■ Your objective: The material beneath this line should be printed exactly, with its pictures omitted.

■ Source information:
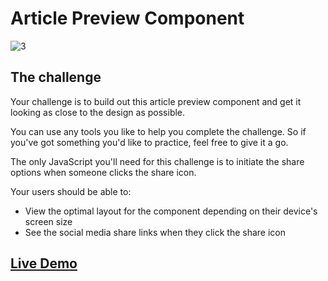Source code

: # Article Preview Component
![3](https://user-images.githubusercontent.com/29714385/94535918-cc19a400-024a-11eb-9fa5-b601e2ec3b41.jpg)

## The challenge

Your challenge is to build out this article preview component and get it looking as close to the design as possible.

You can use any tools you like to help you complete the challenge. So if you've got something you'd like to practice, feel free to give it a go.

The only JavaScript you'll need for this challenge is to initiate the share options when someone clicks the share icon.

Your users should be able to: 

- View the optimal layout for the component depending on their device's screen size
- See the social media share links when they click the share icon

## [Live Demo](https://adechan.github.io/Frontend-Mentor-Challenges/Article-Preview-Component/)

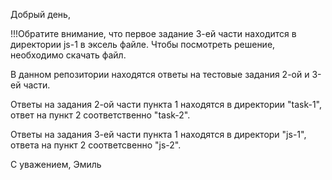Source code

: Добрый день,

!!!Обратите внимание, что первое задание 3-ей части находится в директории js-1 в эксель файле. Чтобы посмотреть решение, необходимо скачать файл.

В данном репозитории находятся ответы на тестовые задания 2-ой и 3-ей части.

Ответы на задания 2-ой части пункта 1 находятся в директории "task-1", ответ на пункт 2 соответственно "task-2".

Ответы на задания 3-ей части пункта 1 находятся в директори "js-1", ответа на пункт 2 соответсвенно "js-2".

С уважением,
Эмиль
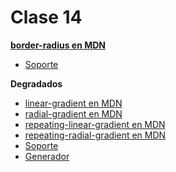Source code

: # Clase 14

**[border-radius en MDN](https://developer.mozilla.org/es/docs/Web/CSS/border-radius)**
- [Soporte](http://caniuse.com/#feat=border-radius)

**Degradados**
- [linear-gradient en MDN](https://developer.mozilla.org/es/docs/Web/CSS/linear-gradient)
- [radial-gradient en MDN](https://developer.mozilla.org/en-US/docs/Web/CSS/radial-gradient)
- [repeating-linear-gradient en MDN](https://developer.mozilla.org/en-US/docs/Web/CSS/repeating-linear-gradient)
- [repeating-radial-gradient en MDN](https://developer.mozilla.org/es/docs/Web/CSS/repeating-radial-gradient)
- [Soporte](http://caniuse.com/#feat=css-gradients)
- [Generador](http://www.cssmatic.com/es/gradient-generator)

■ Written solution:
Source code

: # Article Preview Component
![3](https://user-images.githubusercontent.com/29714385/94535918-cc19a400-024a-11eb-9fa5-b601e2ec3b41.jpg)

## The challenge

Your challenge is to build out this article preview component and get it looking as close to the design as possible.

You can use any tools you like to help you complete the challenge. So if you've got something you'd like to practice, feel free to give it a go.

The only JavaScript you'll need for this challenge is to initiate the share options when someone clicks the share icon.

Your users should be able to: 

- View the optimal layout for the component depending on their device's screen size
- See the social media share links when they click the share icon

## [Live Demo](https://adechan.github.io/Frontend-Mentor-Challenges/Article-Preview-Component/)

Source code

: Добрый день,

!!!Обратите внимание, что первое задание 3-ей части находится в директории js-1 в эксель файле. Чтобы посмотреть решение, необходимо скачать файл.

В данном репозитории находятся ответы на тестовые задания 2-ой и 3-ей части.

Ответы на задания 2-ой части пункта 1 находятся в директории "task-1", ответ на пункт 2 соответственно "task-2".

Ответы на задания 3-ей части пункта 1 находятся в директори "js-1", ответа на пункт 2 соответсвенно "js-2".

С уважением,
Эмиль
Source code

: # Clase 14

**[border-radius en MDN](https://developer.mozilla.org/es/docs/Web/CSS/border-radius)**
- [Soporte](http://caniuse.com/#feat=border-radius)

**Degradados**
- [linear-gradient en MDN](https://developer.mozilla.org/es/docs/Web/CSS/linear-gradient)
- [radial-gradient en MDN](https://developer.mozilla.org/en-US/docs/Web/CSS/radial-gradient)
- [repeating-linear-gradient en MDN](https://developer.mozilla.org/en-US/docs/Web/CSS/repeating-linear-gradient)
- [repeating-radial-gradient en MDN](https://developer.mozilla.org/es/docs/Web/CSS/repeating-radial-gradient)
- [Soporte](http://caniuse.com/#feat=css-gradients)
- [Generador](http://www.cssmatic.com/es/gradient-generator)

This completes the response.